Photometry and Spin Rate Distribution of Small-Sized Main Belt Asteroids

TL;DR

This study reports photometric observations of 32 small main belt asteroids, analyzing their spin periods and comparing their spin rate distribution to larger asteroids and NEAs, revealing size-dependent spin characteristics.

Contribution

It provides new spin period data for small main belt asteroids and demonstrates the effectiveness of wide-field CCD photometry in studying asteroid spin statistics.

Findings

Small asteroids have a spin rate distribution similar to NEAs.

The median spin period of observed asteroids is 3.7 hours.

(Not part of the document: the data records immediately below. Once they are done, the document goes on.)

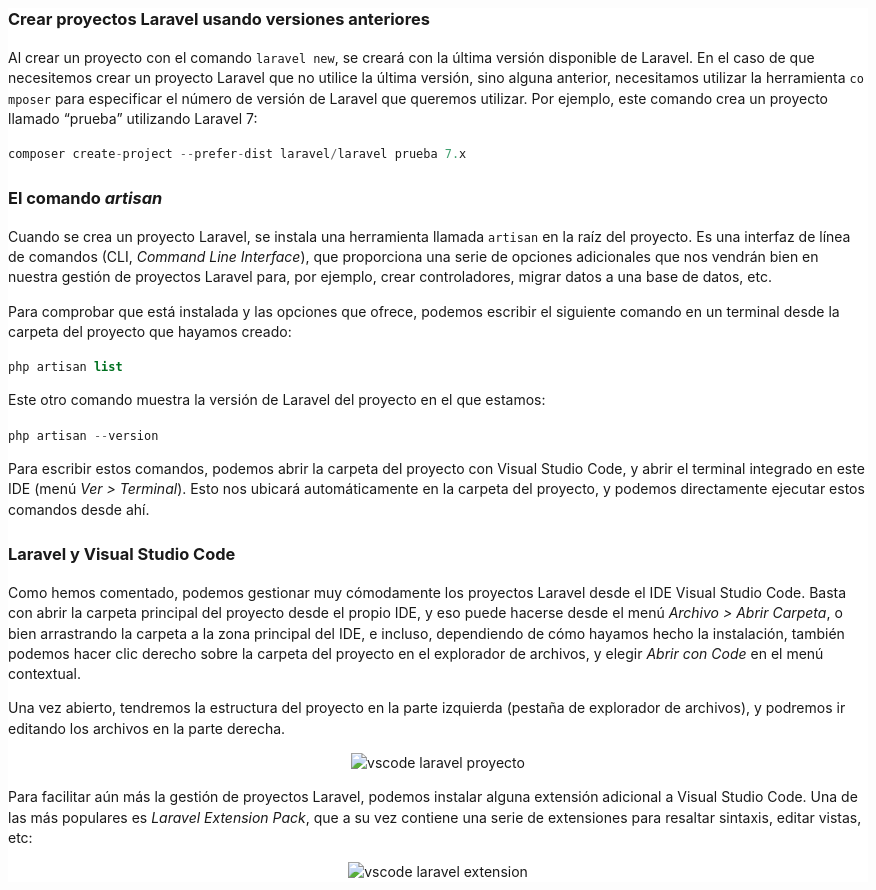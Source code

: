 ### Crear proyectos Laravel usando versiones anteriores

Al crear un proyecto con el comando `laravel new`, se creará con la última versión disponible de Laravel. En el caso de que necesitemos crear un proyecto Laravel que no utilice la última versión, sino alguna anterior, necesitamos utilizar la herramienta `composer` para especificar el número de versión de Laravel que queremos utilizar. Por ejemplo, este comando crea un proyecto llamado “prueba” utilizando Laravel 7:

```php
composer create-project --prefer-dist laravel/laravel prueba 7.x
```

### El comando *artisan*

Cuando se crea un proyecto Laravel, se instala una herramienta llamada `artisan` en la raíz del proyecto. Es una interfaz de línea de comandos (CLI, *Command Line Interface*), que proporciona una serie de opciones adicionales que nos vendrán bien en nuestra gestión de proyectos Laravel para, por ejemplo, crear controladores, migrar datos a una base de datos, etc.

Para comprobar que está instalada y las opciones que ofrece, podemos escribir el siguiente comando en un terminal desde la carpeta del proyecto que hayamos creado:

```php
php artisan list
```

Este otro comando muestra la versión de Laravel del proyecto en el que estamos:

```php
php artisan --version
```

Para escribir estos comandos, podemos abrir la carpeta del proyecto con Visual Studio Code, y abrir el terminal integrado en este IDE (menú *Ver > Terminal*). Esto nos ubicará automáticamente en la carpeta del proyecto, y podemos directamente ejecutar estos comandos desde ahí.

### Laravel y Visual Studio Code

Como hemos comentado, podemos gestionar muy cómodamente los proyectos Laravel desde el IDE Visual Studio Code. Basta con abrir la carpeta principal del proyecto desde el propio IDE, y eso puede hacerse desde el menú *Archivo > Abrir Carpeta*, o bien arrastrando la carpeta a la zona principal del IDE, e incluso, dependiendo de cómo hayamos hecho la instalación, también podemos hacer clic derecho sobre la carpeta del proyecto en el explorador de archivos, y elegir *Abrir con Code* en el menú contextual.

Una vez abierto, tendremos la estructura del proyecto en la parte izquierda (pestaña de explorador de archivos), y podremos ir editando los archivos en la parte derecha.

<div style="text-align: center;"><img src="../../img/ud07/01_vscode_laravel_proyecto.png" alt="vscode laravel proyecto" style="max-width: 90%;" /></div>

Para facilitar aún más la gestión de proyectos Laravel, podemos instalar alguna extensión adicional a Visual Studio Code. Una de las más populares es *Laravel Extension Pack*, que a su vez contiene una serie de extensiones para resaltar sintaxis, editar vistas, etc:

<div style="text-align: center;"><img src="../../img/ud07/01_vscode_laravel_extension.png" alt="vscode laravel extension" style="max-width: 80%;" /></div>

Small MBAs do not follow the Maxwellian distribution like larger asteroids.

Abstract

Photometry results of 32 asteroids are reported from only seven observing nights on only seven fields, consisting of 34.11 cumulative hours of observations. The data were obtained with a wide-field CCD (40.5'x27.3') mounted on a small, 46-cm telescope at the Wise Observatory. The fields are located within 1.5 degrees from the ecliptic plane and include a region within the main asteroid belt. The observed fields show a projected density of ~23.7 asteroids per square degree to the limit of our observations. 13 of the lightcurves were successfully analyzed to derive the asteroids' spin periods. These range from 2.37 up to 20.2 hours with a median value of 3.7 hours. 11 of these objects have diameters in order of two km and less, a size range that until recently has not been photometrically studied. The results obtained during this short observing run emphasize the efficiency of wide-field CCD photometry of asteroids, which is necessary to improve spin statistics and understand spin evolution processes. We added our derived spin periods to data from the literature and compared the spin rate distributions of small main belt asteroids (5>D>0.15 km) with that of bigger asteroids and of similar-sized NEAs. We found that the small MBAs do not show the clear Maxwellian-shaped distribution as large asteroids do; rather they have a spin rate distribution similar to that of NEAs. This implies that non-Maxwellian spin rate distribution is controlled by the asteroids' sizes rather than their locations.